When confronted with critical decisions about the products and services that matter most, consumers are bombarded with an onslaught of marketing, advertising, opinions, and options. That’s why for nearly 80 years, Consumer Reports has empowered consumers with the knowledge they need to make better and more informed choices—and has battled in the public and private sectors for safer products and fair market practices.
In short, we are dedicated to one enduring idea: Unleashing the world-changing power of consumers.
Formed as an independent, nonprofit organization in 1936, Consumer Reports serves consumers through unbiased product testing and ratings, research, journalism, public education, and advocacy.
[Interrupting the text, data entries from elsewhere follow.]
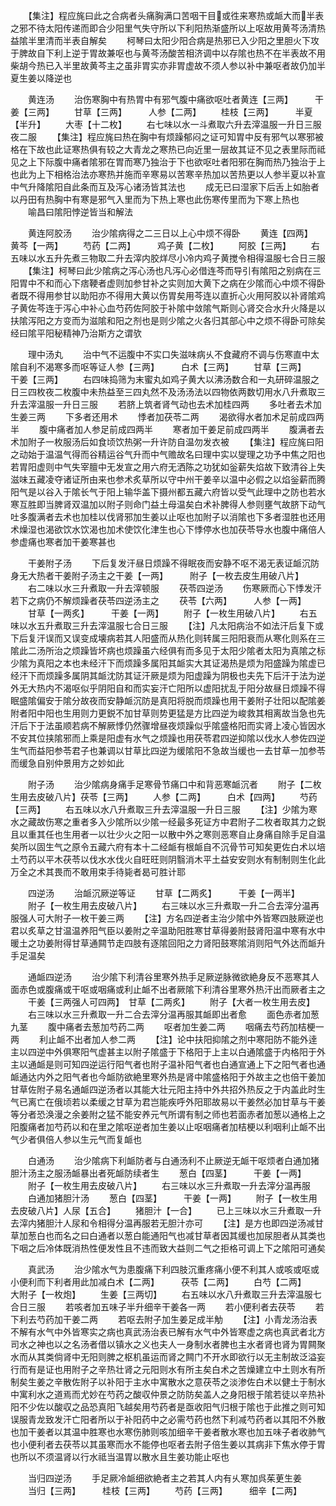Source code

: <!-- { "loadSidebar": true } -->
　　【集注】程应旄曰此之合病者头痛胸满口苦咽干目或徃来寒热或衇大而半表之邪不待太阳传递而即合少阳里气失守所以下利阳热渐盛所以上呕故用黄芩汤清热益隂半里清而半表自解矣
　　柯琴曰太阳少阳合病是热邪已入少阳之里胆火下攻于脾故自下利上逆于胃故兼呕也与黄芩汤酸苦相济调中以存隂也热不在半表故不用柴胡今热已入半里故黄芩主之虽非胃实亦非胃虚故不须人参以补中兼呕者故仍加半夏生姜以降逆也














　　黄连汤
　　治伤寒胸中有热胃中有邪气腹中痛欲呕吐者黄连【三两】　　　干姜【三两】
　　甘草【三两】　　　人参【二两】
　　桂枝【三两】　　　半夏【半升】
　　大枣【十二枚】
　　右七味以水一斗煮取六升去滓温服一升日三服夜二服
　　【集注】程应旄曰热在胸中有烦躁郁闷之证可知胃中反有邪气以寒邪被格在下故也此证寒热俱有较之大青龙之寒热已向近里一层故其证不见之表里际而祗见之上下际腹中痛者隂邪在胃而寒乃独治于下也欲呕吐者阳邪在胸而热乃独治于上也此为上下相格治法亦寒热并施而辛寒易以苦寒辛热加以苦热更以人参半夏以补宣中气升降隂阳自此条而互及泻心诸汤皆其法也
　　成无已曰湿家下后舌上如胎者以丹田有热胸中有寒是邪气入里而为下热上寒也此伤寒传里而为下寒上热也
　　喻昌曰隂阳悖逆皆当和解法











　　黄连阿胶汤
　　治少隂病得之二三日以上心中烦不得卧
　　黄连【四两】　　　黄芩【一两】
　　芍药【二两】　　　鸡子黄【二枚】
　　阿胶【三两】
　　右五味以水五升先煮三物取二升去滓内胶烊尽小冷内鸡子黄搅令相得温服七合日三服
　　【集注】柯琴曰此少隂病之泻心汤也凡泻心必借连芩而导引有隂阳之别病在三阳胃中不和而心下痞鞕者虚则加参甘补之实则加大黄下之病在少隂而心中烦不得卧者既不得用参甘以助阳亦不得用大黄以伤胃矣用芩连以直折心火用阿胶以补肾隂鸡子黄佐芩连于泻心中补心血芍药佐阿胶于补隂中敛隂气斯则心肾交合水升火降是以扶隂泻阳之方变而为滋隂和阳之剂也是则少隂之火各归其部心中之烦不得卧可除矣经曰隂平阳秘精神乃治斯方之谓欤















　　理中汤丸
　　治中气不运腹中不实口失滋味病乆不食藏府不调与伤寒直中太隂自利不渴寒多而呕等证人参【三两】　　　白术【三两】
　　甘草【三两】　　　干姜【三两】
　　右四味捣筛为末蜜丸如鸡子黄大以沸汤数合和一丸研碎温服之日三四枚夜二枚腹中未热益至三四丸然不及汤汤法以四物依两数切用水八升煮取三升去滓温服一升日三服
　　若脐上筑者肾气动也去术加桂四两
　　多吐者去术加生姜三两
　　下多者还用术
　　悸者加茯苓二两
　　渴欲得水者加术足前成四两半
　　腹中痛者加人参足前成四两半
　　寒者加干姜足前成四两半
　　腹满者去术加附子一枚服汤后如食顷饮热粥一升许防自温勿发衣被
　　【集注】程应旄曰阳之动始于温温气得而谷精运谷气升而中气赡故名曰理中实以燮理之功予中焦之阳也若胃阳虚则中气失宰膻中无发宣之用六府无洒陈之功犹如釡薪失焰故下致清谷上失滋味五藏凌夺诸证所由来也参术炙草所以守中州干姜辛以温中必假之以焰釡薪而腾阳气是以谷入于隂长气于阳上输华盖下摄州都五藏六府皆以受气此理中之防也若水寒互胜即当脾肾双温加以附子则命门益土母温矣白术补脾得人参则壅气故脐下动气吐多腹满者去术也加桂以伐肾邪加生姜以止呕也加附子以消隂也下多者湿胜也还用术燥湿也渴欲饮水饮渴也加术使饮化津生也心下悸停水也加茯苓导水也腹中痛倍人参虚痛也寒者加干姜寒甚也















　　干姜附子汤
　　下后复发汗昼日烦躁不得眠夜而安静不呕不渴无表证衇沉防身无大热者干姜附子汤主之干姜【一两】　　　附子【一枚去皮生用破八片】
　　右二味以水三升煮取一升去滓顿服
　　茯苓四逆汤
　　伤寒厥而心下悸发汗若下之病仍不解烦躁者茯苓四逆汤主之
　　茯苓【六两】　　　人参【一两】
　　甘草【一两炙】　　　干姜【一两】
　　附子【一枚生用破八片】
　　右五味以水五升煮取三升去滓温服七合日三服
　　【注】凡太阳病治不如法汗后复下或下后复汗误而又误变成壊病若其人阳盛而从热化则转属三阳阳衰而从寒化则系在三隂此二汤所治之烦躁皆坏病也烦躁虽六经俱有而多见于太阳少隂者太阳为真隂之标少隂为真阳之本也未经汗下而烦躁多属阳其衇实大其证渴热是烦为阳盛躁为隂虚已经汗下而烦躁多属阴其衇沈防其证汗厥是烦为阳虚躁为阴极也夫先下后汗于法为逆外无大热内不渴呕似乎阴阳自和而实妄汗亡阳所以虚阳扰乱于阳分故昼日烦躁不得眠盛隂偏安于隂分故夜而安静衇沉防是真阳将脱而烦躁也用干姜附子壮阳以配隂姜附者阳中阳也生用则力更鋭不加甘草则势更猛是方比四逆为峻救其相离故当急也先汗后下于法虽顺若病不解厥悸仍然骤增昼夜烦躁似乎隂盛格阳而实肾上凌心皆因水不安其位挟隂邪而上乘是阳虚有水气之烦躁也用茯苓君四逆抑隂以伐水人参佐四逆生气而益阳参苓君子也兼调以甘草比四逆为缓隂阳不急故当缓也一去甘草一加参苓而缓急自别仲景用方之妙如此














　　附子汤
　　治少隂病身痛手足寒骨节痛口中和背恶寒衇沉者
　　附子【二枚生用去皮破八片】茯苓【三两】
　　人参【二两】　　　白术【四两】
　　芍药【三两】
　　右五味以水八升煮取三升去滓温服一升日三服
　　【注】少隂为寒水之藏故伤寒之重者多入少隂所以少隂一经最多死证方中君附子二枚者取其力之鋭且以重其任也生用者一以壮少火之阳一以散中外之寒则恶寒自止身痛自除手足自温矣所以固生气之原令五藏六府有本十二经衇有根衇自不沉骨节可知矣更佐白术以培土芍药以平木茯苓以伐水水伐火自旺旺则阴翳消木平土益安安则水有制制则生化此万全之术其畏而不敢用束手待毙者曷可胜计耶















　　四逆汤
　　治衇沉厥逆等证
　　甘草【二两炙】　　　干姜【一两半】
　　附子【一枚生用去皮破八片】
　　右三味以水三升煮取一升二合去滓分温再服强人可大附子一枚干姜三两
　　【注】方名四逆者主治少隂中外皆寒四肢厥逆也君以炙草之甘温温养阳气臣以姜附之辛温助阳胜寒甘草得姜附鼓肾阳温中寒有水中暖土之功姜附得甘草通闗节走四肢有逐隂回阳之力肾阳鼓寒隂消则阳气外达而衇升手足温矣





　　通衇四逆汤
　　治少隂下利清谷里寒外热手足厥逆脉微欲絶身反不恶寒其人面赤色或腹痛或干呕或咽痛或利止衇不出者厥隂下利清谷里寒外热汗出而厥者主之
　　干姜【三两强人可四两】　甘草【二两炙】
　　附子【大者一枚生用去皮】
　　右三味以水三升煮取一升二合去滓分温再服其衇即出者愈
　　面色赤者加葱九茎
　　腹中痛者去葱加芍药二两
　　呕者加生姜二两
　　咽痛去芍药加桔梗一两
　　利止衇不出者加人参二两
　　【注】论中扶阳抑隂之剂中寒阳防不能外逹主以四逆中外俱寒阳气虚甚主以附子隂盛于下格阳于上主以白通隂盛于内格阳于外主以通衇是则可知四逆运行阳气者也附子温补阳气者也白通宣通上下之阳气者也通衇通达内外之阳气者也今衇防欲絶里寒外热是肾中隂盛格阳于外故主之也倍干姜加甘草佐附子易名通衇四逆汤者以其能大壮元阳主持中外共招外热反之于内盖此时生气已离亡在俄顷若以柔缓之甘草为君岂能疾呼外阳耶故易以干姜然必加甘草与干姜等分者恐涣漫之余姜附之猛不能安养元气所谓有制之师也若面赤者加葱以通格上之阳腹痛者加芍药以和在里之隂呕逆者加生姜以止呕咽痛者加桔梗以利咽利止衇不出气少者俱倍人参以生元气而复衇也



　　白通汤
　　治少隂病下利衇防者与白通汤利不止厥逆无衇干呕烦者白通加猪胆汁汤主之服汤衇暴出者死衇防续者生
　　葱白【四茎】　　　干姜【一两】
　　附子【一枚生用去皮破八片】
　　右三味以水三升煮取一升去滓分温再服
　　白通加猪胆汁汤
　　葱白【四茎】　　　干姜【一两】
　　附子【一枚生用去皮破八片】人尿【五合】
　　猪胆汁【一合】
　　已上三味以水三升煮取一升去滓内猪胆汁人尿和令相得分温再服若无胆汁亦可
　　【注】是方也即四逆汤减甘草加葱白也而名之曰白通者以葱白能通阳气也减甘草者因其缓也加尿胆者从其类也下咽之后冷体既消热性便发性且不违而致大益则二气之拒格可调上下之隂阳可通矣














　　真武汤
　　治少隂水气为患腹痛下利四肢沉重疼痛小便不利其人或咳或呕或小便利而下利者用此加减白术【二两】　　　茯苓【二两】
　　白芍【二两】　　　大附子【一枚炮】
　　生姜【三两切】
　　右五味以水八升煮取三升去滓温服七合日三服
　　若咳者加五味子半升细辛干姜各一两
　　若小便利者去茯苓
　　若下利去芍药加干姜二两
　　若呕去附子加生姜足成半觔
　　【注】小青龙汤治表不解有水气中外皆寒实之病也真武汤治表已解有水气中外皆寒虚之病也真武者北方司水之神也以之名汤者借以镇水之义也夫人一身制水者脾也主水者肾也肾为胃闗聚水而从其类倘肾中无阳则脾之枢机虽运而肾之闗门不开水即欲行以无主制故泛溢妄行而有是证也用附子之辛热壮肾之元阳则水有所主矣白术之苦燥建立中土则水有所制矣生姜之辛散佐附子以补阳于主水中寓散水之意茯苓之淡渗佐白术以健土于制水中寓利水之道焉而尤妙在芍药之酸収仲景之防防矣盖人之身阳根于隂若徒以辛热补阳不少佐以酸収之品恐真阳飞越矣用芍药者是亟收阳气归根于隂也于此推之则可知误服青龙致发汗亡阳者所以于补阳药中之必需芍药也然下利减芍药者以其阳不外散也加干姜者以其温中胜寒也水寒伤肺则咳加细辛干姜者散水寒也加五味子者收肺气也小便利者去茯苓以其虽寒而水不能停也呕者去附子倍生姜以其病非下焦水停于胃也所以不须温肾以行水祗当温胃以散水且生姜功能止呕也















　　当归四逆汤
　　手足厥冷衇细欲絶者主之若其人内有乆寒加呉茱茰生姜
　　当归【三两】　　　桂枝【三两】
　　芍药【三两】　　　细辛【二两】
We stand firmly behind the principle that consumer products and services must be safe, effective, reliable, and fairly priced. We insist that manufacturers, retailers, government agencies, and others be clear and honest. We advocate for truth and transparency wherever information is hidden or unclear. We push companies to quickly address and remedy issues with their products and services.
Unconstrained by advertising or other commercial influences, we have relentlessly exposed landmark public health and safety issues and have strived to be a catalyst for marketplace changes. These issues have included increasing use of seat belts, reducing hospital-acquired infections, underscoring the dangers of cigarettes, spotlighting food- and water-safety issues, identifying vehicle-safety risks, advocating for consumer-finance protections and access to health care, and much more.
We connect with consumers through many channels, including our flagship Consumer Reports magazine and ConsumerReports.org website, the policy and advocacy work of Consumers Union, the money-savvy insights of ShopSmart magazine, and a range of issue-specific publications and campaigns. Our experts put thousands of products to the test each year in our 50 state-of-the-art labs and 327-acre automotive testing track. Advocates in offices across the United States engage with more than 1 million online activists to push for improvements in the consumer marketplace. Our Technology Innovation Center in New York City develops new concepts for consumer-focused products and services. And our annual survey of more than 1 million subscribers captures vital feedback on purchasing decisions, experiences and shopping habits, helping us further our work to inform and protect.
Across everything we do, Consumer Reports unites impartial, trustworthy guidance with nearly eight decades of unwavering commitment to helping consumers make informed decisions. By solely focusing on the needs of consumers now and in the future, Consumer Reports serves as the gold standard for information and advocacy. Ultimately, our success lies in being a voice for—and giving a voice to—consumers.
Consumer Reports offers a dynamic, forward-thinking environment that is committed to developing and curating a culture of results. We invest in our people and have in place an adaptive framework and support system that aggressively encourages innovation, original solutions, and team achievement at every turn.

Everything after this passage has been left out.